A method for producing a toner for developing an electrostatic charge image, which comprises the step of cooling a dispersion of toner particles containing an amorphous resin (A) and a crystalline resin (B),
The amorphous resin (A) is an amorphous composite resin containing a polyester resin segment and a vinyl resin segment, and the mass ratio of the amorphous resin (A) and the crystalline resin (B) [amorphous resin (A)/crystalline resin (B)] is 50/50 or more and 95/5 or less,
The cooling step includes an operation of adding a dispersion liquid of toner particles having a temperature T _u (° C.) to an aqueous medium (W) and cooling to a temperature T _d (° C.),
The temperature T _u , the temperature T _d, and the melting point T _m (° C.) of the crystalline resin (B) satisfy the following relational expressions (a) and (b),
_{T u - T m ≧ -15 (} a)
T _d −T _m ≦−20 (b)
A method for producing an electrostatic charge image developing toner, wherein a temperature T _{w of} an aqueous medium (W) at the start of addition of a dispersion liquid of toner particles is a temperature T _d or less. A step of aggregating the amorphous resin (A) and the crystalline resin (B) in an aqueous medium to obtain a dispersion liquid of aggregated particles, and fusion of the obtained aggregated particles to obtain a dispersion liquid of toner particles. The method for producing an electrostatic charge image developing toner according to claim 1, further comprising a step. The method for producing an electrostatic charge image developing toner according to claim 1, further satisfying the following relational expression (c).
_{Tu− Td} ≧10 (c) The method for producing a toner for developing an electrostatic charge image according to claim 1, further satisfying the following relational expression (d).

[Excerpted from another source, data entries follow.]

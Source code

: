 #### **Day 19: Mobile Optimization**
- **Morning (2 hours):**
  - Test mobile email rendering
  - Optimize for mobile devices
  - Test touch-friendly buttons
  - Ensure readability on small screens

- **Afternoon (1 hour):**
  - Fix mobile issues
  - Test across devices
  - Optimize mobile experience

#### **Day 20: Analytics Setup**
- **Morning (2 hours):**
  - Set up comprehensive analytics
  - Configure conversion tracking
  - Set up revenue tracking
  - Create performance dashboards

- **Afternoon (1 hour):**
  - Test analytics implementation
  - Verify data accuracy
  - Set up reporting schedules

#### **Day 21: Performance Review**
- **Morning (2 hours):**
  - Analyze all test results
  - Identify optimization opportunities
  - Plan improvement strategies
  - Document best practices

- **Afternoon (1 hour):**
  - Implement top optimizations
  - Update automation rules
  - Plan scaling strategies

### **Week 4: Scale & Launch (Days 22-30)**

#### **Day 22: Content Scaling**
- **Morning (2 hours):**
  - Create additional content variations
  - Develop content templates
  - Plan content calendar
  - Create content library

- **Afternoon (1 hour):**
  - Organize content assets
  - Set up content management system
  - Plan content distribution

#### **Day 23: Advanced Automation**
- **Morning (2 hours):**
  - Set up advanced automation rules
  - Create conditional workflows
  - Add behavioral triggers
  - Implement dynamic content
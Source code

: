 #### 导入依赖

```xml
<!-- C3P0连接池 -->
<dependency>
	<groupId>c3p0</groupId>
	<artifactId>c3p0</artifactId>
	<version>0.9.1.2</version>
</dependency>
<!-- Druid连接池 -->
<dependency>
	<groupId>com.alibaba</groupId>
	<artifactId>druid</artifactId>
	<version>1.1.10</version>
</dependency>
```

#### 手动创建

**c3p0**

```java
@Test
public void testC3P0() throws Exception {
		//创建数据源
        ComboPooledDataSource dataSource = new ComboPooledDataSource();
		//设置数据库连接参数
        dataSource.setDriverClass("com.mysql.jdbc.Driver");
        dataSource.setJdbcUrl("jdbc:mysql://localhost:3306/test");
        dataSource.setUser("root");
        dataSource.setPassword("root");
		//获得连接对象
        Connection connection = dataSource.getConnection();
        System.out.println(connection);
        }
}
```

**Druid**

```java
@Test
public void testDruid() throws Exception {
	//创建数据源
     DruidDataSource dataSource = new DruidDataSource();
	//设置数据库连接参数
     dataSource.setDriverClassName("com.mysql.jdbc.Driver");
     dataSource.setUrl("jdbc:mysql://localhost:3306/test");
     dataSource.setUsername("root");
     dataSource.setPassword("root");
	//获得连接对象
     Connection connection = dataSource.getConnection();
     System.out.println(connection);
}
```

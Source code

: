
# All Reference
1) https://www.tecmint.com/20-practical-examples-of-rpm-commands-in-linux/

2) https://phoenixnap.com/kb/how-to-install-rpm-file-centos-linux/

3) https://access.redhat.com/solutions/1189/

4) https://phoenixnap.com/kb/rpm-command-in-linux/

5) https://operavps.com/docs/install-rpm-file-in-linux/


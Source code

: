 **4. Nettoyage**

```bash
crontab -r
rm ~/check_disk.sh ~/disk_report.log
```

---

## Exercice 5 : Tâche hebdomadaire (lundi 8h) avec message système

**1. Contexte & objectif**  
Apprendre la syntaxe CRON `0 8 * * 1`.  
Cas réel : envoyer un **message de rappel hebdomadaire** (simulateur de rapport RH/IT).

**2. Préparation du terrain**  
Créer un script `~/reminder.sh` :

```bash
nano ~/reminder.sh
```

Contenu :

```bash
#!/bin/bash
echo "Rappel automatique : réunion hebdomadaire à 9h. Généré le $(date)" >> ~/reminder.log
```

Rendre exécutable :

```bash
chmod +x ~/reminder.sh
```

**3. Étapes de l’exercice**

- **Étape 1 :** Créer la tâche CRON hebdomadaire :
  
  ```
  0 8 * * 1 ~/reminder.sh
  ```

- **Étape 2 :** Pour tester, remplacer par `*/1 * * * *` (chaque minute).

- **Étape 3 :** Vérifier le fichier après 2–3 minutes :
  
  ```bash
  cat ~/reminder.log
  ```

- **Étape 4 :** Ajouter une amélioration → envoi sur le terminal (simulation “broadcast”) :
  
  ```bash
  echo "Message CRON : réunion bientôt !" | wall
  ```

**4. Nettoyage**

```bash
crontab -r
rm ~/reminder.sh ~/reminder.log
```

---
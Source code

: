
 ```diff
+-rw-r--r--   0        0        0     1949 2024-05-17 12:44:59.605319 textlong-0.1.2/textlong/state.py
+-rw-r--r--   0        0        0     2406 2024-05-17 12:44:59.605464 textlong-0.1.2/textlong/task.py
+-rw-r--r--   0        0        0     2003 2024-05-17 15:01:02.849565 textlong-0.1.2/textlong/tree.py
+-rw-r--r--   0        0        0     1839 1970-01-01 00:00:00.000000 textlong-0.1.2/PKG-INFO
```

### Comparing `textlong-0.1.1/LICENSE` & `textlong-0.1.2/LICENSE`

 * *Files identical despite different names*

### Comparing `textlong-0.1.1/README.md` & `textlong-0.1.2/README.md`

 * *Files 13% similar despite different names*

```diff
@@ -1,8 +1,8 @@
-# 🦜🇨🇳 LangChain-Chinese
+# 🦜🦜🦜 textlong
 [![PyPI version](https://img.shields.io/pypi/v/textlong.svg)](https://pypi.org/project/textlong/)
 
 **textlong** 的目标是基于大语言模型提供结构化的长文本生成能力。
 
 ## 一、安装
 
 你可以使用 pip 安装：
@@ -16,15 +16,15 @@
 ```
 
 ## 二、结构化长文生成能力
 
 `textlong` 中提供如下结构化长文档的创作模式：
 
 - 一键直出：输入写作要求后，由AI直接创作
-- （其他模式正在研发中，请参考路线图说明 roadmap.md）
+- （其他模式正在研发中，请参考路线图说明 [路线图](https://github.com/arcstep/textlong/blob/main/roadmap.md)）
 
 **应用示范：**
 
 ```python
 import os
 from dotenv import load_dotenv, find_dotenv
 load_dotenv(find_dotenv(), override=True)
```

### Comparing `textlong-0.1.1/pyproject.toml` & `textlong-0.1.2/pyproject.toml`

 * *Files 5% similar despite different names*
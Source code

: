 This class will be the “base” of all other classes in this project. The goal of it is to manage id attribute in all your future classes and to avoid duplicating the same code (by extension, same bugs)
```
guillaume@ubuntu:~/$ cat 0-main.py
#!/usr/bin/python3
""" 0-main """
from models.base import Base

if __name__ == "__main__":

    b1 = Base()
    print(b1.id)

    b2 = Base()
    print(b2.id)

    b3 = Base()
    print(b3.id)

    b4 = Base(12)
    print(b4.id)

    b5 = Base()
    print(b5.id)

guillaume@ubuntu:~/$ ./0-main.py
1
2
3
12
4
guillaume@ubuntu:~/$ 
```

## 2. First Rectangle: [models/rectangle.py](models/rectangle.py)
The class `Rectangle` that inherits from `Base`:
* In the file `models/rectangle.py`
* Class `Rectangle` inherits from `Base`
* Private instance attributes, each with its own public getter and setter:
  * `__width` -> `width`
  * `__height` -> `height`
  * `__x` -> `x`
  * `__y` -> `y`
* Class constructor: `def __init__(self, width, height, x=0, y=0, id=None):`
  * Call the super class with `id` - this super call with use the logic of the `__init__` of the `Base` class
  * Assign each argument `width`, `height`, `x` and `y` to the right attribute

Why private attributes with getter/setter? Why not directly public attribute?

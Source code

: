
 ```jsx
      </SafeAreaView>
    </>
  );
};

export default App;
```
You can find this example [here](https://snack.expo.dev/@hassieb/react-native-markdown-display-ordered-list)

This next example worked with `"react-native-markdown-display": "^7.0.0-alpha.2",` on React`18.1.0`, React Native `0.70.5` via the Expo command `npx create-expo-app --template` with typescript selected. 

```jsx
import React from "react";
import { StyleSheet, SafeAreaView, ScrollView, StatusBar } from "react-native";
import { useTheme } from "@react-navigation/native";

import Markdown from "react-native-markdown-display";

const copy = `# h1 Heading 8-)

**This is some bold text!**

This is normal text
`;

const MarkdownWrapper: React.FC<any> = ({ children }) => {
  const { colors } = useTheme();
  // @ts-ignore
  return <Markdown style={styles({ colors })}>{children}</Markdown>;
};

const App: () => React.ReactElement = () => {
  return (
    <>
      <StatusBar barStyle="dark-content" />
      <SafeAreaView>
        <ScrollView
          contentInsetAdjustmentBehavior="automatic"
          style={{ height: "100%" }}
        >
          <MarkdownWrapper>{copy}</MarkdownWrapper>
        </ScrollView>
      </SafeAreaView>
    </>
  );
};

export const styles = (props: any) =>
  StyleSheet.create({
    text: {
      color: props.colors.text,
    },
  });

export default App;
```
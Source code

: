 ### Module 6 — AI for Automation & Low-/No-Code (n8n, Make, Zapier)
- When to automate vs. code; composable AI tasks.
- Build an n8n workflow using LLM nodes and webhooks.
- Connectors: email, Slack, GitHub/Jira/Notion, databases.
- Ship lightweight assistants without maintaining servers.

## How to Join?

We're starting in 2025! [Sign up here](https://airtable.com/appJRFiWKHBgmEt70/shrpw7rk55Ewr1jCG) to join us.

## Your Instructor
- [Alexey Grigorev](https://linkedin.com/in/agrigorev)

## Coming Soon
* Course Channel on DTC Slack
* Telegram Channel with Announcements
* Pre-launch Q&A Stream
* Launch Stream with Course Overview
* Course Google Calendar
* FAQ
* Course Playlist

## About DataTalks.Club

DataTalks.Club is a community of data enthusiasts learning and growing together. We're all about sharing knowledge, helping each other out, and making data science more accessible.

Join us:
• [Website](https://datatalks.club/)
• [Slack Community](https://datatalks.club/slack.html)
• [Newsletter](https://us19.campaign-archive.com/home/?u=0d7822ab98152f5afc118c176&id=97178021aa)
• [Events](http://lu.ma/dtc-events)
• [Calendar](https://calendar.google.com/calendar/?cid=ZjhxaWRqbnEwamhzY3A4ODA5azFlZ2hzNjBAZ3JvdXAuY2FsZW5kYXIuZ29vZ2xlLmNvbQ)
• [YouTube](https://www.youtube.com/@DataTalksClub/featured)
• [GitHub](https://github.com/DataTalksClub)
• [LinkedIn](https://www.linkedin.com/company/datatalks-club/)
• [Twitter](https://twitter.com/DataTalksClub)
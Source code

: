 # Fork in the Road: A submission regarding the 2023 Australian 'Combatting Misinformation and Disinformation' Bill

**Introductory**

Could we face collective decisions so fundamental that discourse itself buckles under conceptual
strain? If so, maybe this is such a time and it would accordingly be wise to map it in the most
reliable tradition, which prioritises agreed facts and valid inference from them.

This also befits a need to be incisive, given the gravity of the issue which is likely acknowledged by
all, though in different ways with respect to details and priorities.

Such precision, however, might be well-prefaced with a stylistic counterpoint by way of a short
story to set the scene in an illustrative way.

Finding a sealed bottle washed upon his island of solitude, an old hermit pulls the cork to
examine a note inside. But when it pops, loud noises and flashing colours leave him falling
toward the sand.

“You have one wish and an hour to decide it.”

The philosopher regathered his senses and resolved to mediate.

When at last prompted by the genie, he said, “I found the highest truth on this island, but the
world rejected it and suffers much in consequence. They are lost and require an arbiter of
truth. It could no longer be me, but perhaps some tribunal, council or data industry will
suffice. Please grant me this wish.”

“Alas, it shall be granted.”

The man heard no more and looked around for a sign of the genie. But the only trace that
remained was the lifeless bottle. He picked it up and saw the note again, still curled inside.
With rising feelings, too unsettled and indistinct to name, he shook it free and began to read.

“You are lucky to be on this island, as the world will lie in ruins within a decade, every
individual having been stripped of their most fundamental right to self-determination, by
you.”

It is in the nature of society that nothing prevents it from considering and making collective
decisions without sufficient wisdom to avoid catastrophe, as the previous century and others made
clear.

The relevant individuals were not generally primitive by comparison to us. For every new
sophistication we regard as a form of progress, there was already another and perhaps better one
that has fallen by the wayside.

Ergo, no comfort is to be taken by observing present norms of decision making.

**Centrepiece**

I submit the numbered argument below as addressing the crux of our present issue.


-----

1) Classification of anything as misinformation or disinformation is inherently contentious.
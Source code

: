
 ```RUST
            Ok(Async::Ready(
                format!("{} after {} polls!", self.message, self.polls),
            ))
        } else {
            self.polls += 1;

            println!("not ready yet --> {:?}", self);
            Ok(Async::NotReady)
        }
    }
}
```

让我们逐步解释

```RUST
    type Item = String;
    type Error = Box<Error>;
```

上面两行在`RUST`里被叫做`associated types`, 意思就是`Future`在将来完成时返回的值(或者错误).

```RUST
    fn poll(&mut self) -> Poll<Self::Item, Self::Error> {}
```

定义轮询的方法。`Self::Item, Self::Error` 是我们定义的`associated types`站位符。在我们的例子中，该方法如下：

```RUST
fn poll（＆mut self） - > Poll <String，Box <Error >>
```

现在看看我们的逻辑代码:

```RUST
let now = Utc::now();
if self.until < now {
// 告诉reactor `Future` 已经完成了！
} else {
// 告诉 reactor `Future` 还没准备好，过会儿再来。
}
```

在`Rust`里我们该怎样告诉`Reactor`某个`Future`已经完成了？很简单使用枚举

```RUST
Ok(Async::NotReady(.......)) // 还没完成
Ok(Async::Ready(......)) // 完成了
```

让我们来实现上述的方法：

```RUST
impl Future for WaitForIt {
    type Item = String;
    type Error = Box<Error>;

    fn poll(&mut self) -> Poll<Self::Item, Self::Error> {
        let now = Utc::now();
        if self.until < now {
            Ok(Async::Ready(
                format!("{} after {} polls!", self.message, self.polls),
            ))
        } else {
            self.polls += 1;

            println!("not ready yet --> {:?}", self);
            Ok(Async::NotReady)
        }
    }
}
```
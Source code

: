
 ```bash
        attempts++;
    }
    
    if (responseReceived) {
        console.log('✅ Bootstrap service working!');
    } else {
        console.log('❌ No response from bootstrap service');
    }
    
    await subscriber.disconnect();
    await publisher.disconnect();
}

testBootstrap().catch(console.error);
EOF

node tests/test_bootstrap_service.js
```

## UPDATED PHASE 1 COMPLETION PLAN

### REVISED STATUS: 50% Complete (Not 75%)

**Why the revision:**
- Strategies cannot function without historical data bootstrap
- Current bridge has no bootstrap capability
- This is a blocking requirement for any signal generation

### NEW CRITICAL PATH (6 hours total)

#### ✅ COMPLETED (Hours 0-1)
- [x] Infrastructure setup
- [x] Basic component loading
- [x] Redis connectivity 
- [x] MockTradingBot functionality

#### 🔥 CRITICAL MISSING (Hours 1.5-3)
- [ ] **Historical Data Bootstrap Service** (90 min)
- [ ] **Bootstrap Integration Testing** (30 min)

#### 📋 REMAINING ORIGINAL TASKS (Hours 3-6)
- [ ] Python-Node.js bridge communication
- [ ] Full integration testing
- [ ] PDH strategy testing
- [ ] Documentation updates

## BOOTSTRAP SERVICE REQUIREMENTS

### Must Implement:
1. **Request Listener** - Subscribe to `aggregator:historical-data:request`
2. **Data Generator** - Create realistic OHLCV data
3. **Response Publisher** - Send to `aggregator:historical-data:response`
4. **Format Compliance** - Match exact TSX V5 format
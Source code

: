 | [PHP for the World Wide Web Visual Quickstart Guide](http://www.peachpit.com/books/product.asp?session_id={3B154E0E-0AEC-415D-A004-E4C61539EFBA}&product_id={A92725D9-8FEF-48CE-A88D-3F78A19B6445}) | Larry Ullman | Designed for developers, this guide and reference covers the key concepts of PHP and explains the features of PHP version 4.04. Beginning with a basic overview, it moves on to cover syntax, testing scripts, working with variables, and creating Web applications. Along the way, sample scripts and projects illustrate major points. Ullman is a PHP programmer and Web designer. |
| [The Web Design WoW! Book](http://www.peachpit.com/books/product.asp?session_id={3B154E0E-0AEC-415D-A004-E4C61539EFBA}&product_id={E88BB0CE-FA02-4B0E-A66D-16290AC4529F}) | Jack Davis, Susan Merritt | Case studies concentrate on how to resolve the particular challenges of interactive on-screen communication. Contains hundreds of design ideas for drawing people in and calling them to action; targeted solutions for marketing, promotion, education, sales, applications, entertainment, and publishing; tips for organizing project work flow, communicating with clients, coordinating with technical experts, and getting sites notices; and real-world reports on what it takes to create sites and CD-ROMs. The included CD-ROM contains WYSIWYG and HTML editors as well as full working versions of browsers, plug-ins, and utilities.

T _d −T _w ≦40 (d) The method for producing a toner for developing an electrostatic charge image according to claim 1, wherein the temperature T _w of the aqueous medium (W) is (T _m −90)° C. or higher and (T _m −20)° C. or lower. .. The crystalline resin (B) is a polycondensate of an alcohol component containing 80 mol% or more of α,ω-aliphatic diol and a carboxylic acid component containing 80 mol% or more of aliphatic dicarboxylic acid having 4 to 14 carbon atoms. The method for producing an electrostatic charge image developing toner according to claim 1, which is a polyester. Amorphous resin (A) is a polyester resin segments, and amorphous composite resin containing a hydrocarbon wax derived constituents of having a hydroxyl group or a carboxyl group, an electrostatic charge according to any one of claims 1 to 6 Method for producing toner for image development. The amorphous resin (A) contains a polyester resin segment, and the alcohol component of the polyester resin segment contains 80 mol% or more of a propylene oxide adduct of 2,2-bis(4-hydroxyphenyl)propane. 8. The method for producing a toner for developing an electrostatic charge image according to any one of 7 . The content of the crystalline resin (B) is, the toner based on the total amount of the resin component, is not more than 5 wt% or more 45 wt%, of the toner according to any one of claims 1-8 Production method.